#### [EXERCISE BRIEF]
Look through the listing underneath for "Finance", and copy every line that has it.

#### [GIVEN ENTRIES]

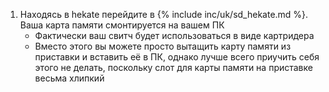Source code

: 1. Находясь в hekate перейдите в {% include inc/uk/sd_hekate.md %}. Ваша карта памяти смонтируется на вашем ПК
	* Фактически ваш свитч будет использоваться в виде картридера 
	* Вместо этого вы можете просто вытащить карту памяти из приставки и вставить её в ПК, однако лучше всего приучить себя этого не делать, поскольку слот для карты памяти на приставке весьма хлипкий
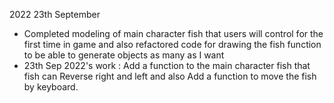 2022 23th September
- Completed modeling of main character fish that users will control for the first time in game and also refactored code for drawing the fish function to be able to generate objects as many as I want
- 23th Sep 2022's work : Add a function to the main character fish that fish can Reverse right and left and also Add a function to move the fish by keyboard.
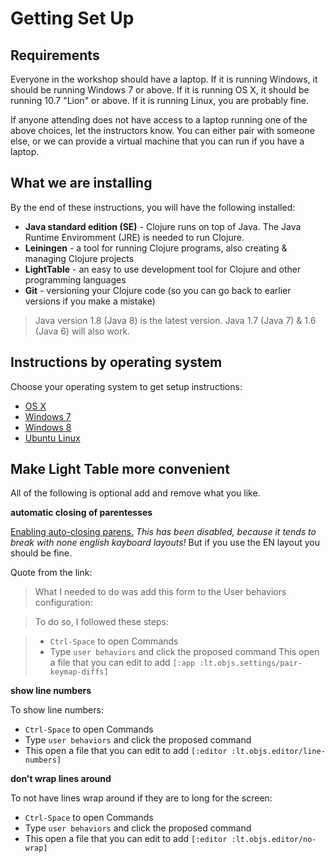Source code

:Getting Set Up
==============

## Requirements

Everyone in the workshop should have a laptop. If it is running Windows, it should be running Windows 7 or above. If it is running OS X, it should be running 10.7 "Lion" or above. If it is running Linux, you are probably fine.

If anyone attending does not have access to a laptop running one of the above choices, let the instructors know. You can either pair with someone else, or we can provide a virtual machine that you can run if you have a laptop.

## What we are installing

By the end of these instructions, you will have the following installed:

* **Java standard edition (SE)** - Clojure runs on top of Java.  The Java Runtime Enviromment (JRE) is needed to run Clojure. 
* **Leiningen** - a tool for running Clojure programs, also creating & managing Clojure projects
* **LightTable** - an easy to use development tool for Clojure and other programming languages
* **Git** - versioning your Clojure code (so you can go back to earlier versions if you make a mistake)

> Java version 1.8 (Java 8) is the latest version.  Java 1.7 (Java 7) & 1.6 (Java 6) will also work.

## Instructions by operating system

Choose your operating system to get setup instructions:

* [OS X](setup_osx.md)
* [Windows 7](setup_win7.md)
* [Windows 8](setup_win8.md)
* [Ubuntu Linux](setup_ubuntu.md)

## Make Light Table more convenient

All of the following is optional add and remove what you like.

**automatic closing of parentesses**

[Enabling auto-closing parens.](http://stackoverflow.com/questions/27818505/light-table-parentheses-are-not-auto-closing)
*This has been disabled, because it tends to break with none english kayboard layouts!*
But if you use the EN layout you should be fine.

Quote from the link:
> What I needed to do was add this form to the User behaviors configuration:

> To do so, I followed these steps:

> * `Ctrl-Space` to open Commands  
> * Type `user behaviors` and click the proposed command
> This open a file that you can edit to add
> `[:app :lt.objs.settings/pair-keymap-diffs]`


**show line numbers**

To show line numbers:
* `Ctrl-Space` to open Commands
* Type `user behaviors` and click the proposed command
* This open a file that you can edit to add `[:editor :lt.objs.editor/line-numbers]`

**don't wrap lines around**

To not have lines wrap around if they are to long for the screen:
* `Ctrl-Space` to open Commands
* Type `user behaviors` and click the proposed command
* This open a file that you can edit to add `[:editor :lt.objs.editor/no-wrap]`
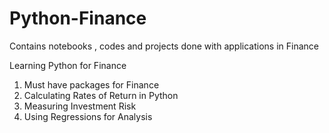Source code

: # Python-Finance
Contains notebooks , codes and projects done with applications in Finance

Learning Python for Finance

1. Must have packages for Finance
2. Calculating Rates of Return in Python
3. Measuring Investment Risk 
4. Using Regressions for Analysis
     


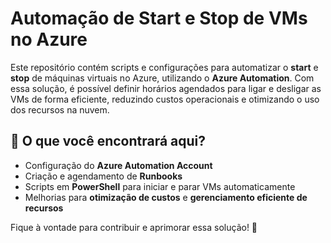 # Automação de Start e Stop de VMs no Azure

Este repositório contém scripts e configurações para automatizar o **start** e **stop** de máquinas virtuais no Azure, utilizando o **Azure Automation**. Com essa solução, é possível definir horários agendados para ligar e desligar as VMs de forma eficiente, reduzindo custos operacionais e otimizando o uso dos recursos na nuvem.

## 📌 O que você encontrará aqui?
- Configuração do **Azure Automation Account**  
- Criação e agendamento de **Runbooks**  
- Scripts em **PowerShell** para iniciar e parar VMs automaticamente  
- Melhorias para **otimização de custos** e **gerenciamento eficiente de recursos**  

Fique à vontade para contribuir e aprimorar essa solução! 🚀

#### [RESPONSE TO THE EXERCISE]
: # Python-Finance
Contains notebooks , codes and projects done with applications in Finance
Learning Python for Finance
1. Must have packages for Finance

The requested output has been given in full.